Your support system is part of your strength. We help them help you—while always respecting your choices.

7) COORDINATION OF AND REFERRAL TO COMMUNITY AND SOCIAL SUPPORT SERVICES

What It Is

Connecting you to the wide range of community resources, social services, and supports that address your basic needs and improve quality of life.

What This Looks Like

CalAIM Community Supports (Examples):

  • Housing navigation and tenancy sustaining services
  • Short-term housing assistance and respite
  • Medically tailored meals and nutrition supports
  • Sobering centers and recuperative care
  • Respite services for caregivers
  • Environmental accessibility adaptations (ramps, grab bars)
  • Personal care and homemaker services
  • Day rehabilitation and community integration

Additional Community Resources:

  • Food banks and meal programs
  • Clothing closets and diaper banks
  • Utility assistance programs
  • Legal aid and tenant rights
  • Employment and job training
  • Education and literacy programs
  • Immigration services
  • Transportation programs
  • Cultural and faith-based organizations
Your Care Coordinator Will:
  • Identify all available resources that match your needs
  • Help you apply for programs and services
  • Make warm handoffs to community partners
  • Follow up to ensure you received the services
  • Advocate if you encounter barriers
  • Connect you to both formal services and informal supports

We know the community inside and out. If a resource exists, we’ll help you access it.

Community Supports: Addressing Social Needs

In addition to the seven core ECM services, California’s CalAIM initiative offers Community Supports (also called Enhanced Care Management Community Supports or “In Lieu of Services”).

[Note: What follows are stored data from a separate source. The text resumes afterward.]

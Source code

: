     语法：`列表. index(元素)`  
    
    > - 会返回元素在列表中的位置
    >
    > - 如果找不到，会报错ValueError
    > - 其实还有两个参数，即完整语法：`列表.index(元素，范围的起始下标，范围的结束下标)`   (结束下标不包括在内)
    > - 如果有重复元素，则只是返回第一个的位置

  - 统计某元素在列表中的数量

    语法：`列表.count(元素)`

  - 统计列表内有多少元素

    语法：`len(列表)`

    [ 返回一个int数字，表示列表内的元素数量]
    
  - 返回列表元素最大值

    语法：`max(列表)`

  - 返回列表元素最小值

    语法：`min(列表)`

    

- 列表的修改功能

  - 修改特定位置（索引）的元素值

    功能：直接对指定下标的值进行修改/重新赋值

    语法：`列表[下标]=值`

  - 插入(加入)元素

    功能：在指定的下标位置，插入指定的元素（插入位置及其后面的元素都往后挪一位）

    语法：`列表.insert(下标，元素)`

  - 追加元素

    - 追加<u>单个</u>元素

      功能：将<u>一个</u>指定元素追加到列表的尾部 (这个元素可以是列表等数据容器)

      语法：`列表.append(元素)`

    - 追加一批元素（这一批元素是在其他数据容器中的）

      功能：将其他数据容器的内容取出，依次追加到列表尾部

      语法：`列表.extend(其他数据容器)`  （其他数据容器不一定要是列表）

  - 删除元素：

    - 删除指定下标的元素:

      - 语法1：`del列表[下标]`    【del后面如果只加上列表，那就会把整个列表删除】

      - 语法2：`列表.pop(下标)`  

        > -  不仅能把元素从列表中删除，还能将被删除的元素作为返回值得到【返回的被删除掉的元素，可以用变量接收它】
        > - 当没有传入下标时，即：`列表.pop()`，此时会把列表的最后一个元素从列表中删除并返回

These are non-traditional services that address social determinants of health.

Community Supports are provided at no cost to eligible ECM members.

Available Community Supports

  • Housing Transition Navigation Services Help finding and securing housing, including application assistance, housing search, and move-in support
  • Housing Deposits Assistance with security deposits and one-time move-in costs
  • Housing Tenancy and Sustaining Services Ongoing support to help you maintain stable housing, including landlord mediation and life skills coaching
  • ️Medically Tailored Meals Prepared meals designed for your specific health conditions (diabetes, heart disease, renal diet, etc.)
  • Medically Tailored Groceries Food packages tailored to your dietary needs and health conditions
  • ️Sobering Centers Short-term residential services for individuals to safely recover from intoxication
  • Recuperative Care (Medical Respite) Short-term residential care for members who are too ill to recover on the streets but don’t need hospital-level care
  • Environmental Accessibility Adaptations Home modifications like ramps, grab bars, stair lifts, and other accessibility improvements
  • Personal Care and Homemaker Services Assistance with activities of daily living, housekeeping, meal preparation, and personal care
  • Day Habilitation Programs Community-based programming that assists with acquiring, retaining, and improving skills
  • Respite Services Temporary relief for family caregivers
  • Non-Medical Transportation Transportation to social services, community resources, and other non-medical needs
  • Nursing Facility Transition/Diversion Support transitioning from nursing facilities to community living
  • Asthma Remediation Home environmental assessments and modifications to reduce asthma triggers
  • Remote Patient Monitoring Technology and support for monitoring health conditions from home

How to Access Community Supports

Your Care Coordinator will:

  1. Assess your needs and determine which Community Supports you qualify for
  2. Submit authorization requests to your health plan
  3. Connect you with approved providers
  4. Monitor the services to ensure they’re meeting your needs
  5. Adjust services as your situation changes

Not all members will need all Community Supports. Services are individualized based on your care plan.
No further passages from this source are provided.